Wilbur Eugene Streeter is presently confined in Folsom State Prison pursuant to a 1944 sentence pronounced after his conviction, upon a plea of guilty, for first degree robbery. He is also subject to a 1946 sentence pronounced after his conviction, following a nonjury trial, for escape—said escape sentence to commence, as formerly required by section 4530 of the Penal Code, at the time that defendant would otherwise have been discharged from said state prison.
It appears that prior to petitioner's 1944 robbery conviction he had been convicted of two prior felony offenses in the state of Ohio. One of these, a 1940 forgery conviction entered upon a plea of guilty, was charged against and admitted by petitioner when he was arraigned for sentence on the robbery conviction.

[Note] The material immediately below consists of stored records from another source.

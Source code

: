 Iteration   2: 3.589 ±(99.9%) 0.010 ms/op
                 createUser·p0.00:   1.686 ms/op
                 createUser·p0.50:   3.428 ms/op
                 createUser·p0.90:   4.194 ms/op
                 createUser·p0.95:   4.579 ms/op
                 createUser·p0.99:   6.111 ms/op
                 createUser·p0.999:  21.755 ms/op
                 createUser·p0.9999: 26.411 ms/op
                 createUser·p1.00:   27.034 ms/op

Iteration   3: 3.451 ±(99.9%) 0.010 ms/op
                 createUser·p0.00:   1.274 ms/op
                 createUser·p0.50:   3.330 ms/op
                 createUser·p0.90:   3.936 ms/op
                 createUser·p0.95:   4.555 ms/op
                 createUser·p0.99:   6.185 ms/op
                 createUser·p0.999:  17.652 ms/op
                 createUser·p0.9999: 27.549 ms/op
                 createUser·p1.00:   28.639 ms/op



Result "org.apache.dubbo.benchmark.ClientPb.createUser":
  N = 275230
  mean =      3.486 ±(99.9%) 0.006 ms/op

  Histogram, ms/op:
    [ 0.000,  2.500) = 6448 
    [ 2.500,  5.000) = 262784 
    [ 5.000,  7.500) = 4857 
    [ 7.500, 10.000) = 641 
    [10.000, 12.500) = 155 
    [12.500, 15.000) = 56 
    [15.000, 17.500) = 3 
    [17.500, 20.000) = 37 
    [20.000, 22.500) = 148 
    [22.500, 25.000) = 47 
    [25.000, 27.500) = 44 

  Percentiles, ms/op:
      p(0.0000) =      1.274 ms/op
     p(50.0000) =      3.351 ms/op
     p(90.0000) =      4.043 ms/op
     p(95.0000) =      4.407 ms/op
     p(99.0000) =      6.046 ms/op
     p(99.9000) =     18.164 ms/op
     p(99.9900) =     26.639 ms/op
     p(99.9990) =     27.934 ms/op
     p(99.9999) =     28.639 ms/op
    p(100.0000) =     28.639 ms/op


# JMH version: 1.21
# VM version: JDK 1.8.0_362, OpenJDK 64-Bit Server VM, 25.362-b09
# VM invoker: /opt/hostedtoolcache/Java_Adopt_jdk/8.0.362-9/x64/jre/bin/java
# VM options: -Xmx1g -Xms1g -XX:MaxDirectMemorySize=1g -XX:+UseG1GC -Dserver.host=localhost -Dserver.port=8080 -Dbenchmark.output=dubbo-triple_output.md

The other, a 1937 conviction for burglary and larceny, also entered upon a plea of guilty, was not charged against petitioner at this time or at any time thereafter, although a discussion of it appears in the probation report prepared prior to sentencing on the robbery conviction. Petitioner alleges that both prior Ohio convictions, the one not formally charged against him as well as the one formally charged, ‘have received active contemplation by Adult Authority members as prima facie evidence of past criminality which is a criterion of major importance in judgment of parole eligibility and/or fixing of term.'1 Petitioner further alleges as to each of these two convictions that he was not represented by counsel, was not advised of his right to have the assistance of counsel and did not waive his right to counsel, before entering his guilty pleas. He accordingly contends that each of the Ohio prior convictions should be withdrawn from the consideration of the Adult Authority in its determinations regarding parole eligibility and fixing of term. Habeas corpus is a proper remedy to test the propriety of proceedings before the Adult Authority. (In re Estrada, 63 Cal.2d 740, 48 Cal.Rptr. 172, 408 P.2d 948.)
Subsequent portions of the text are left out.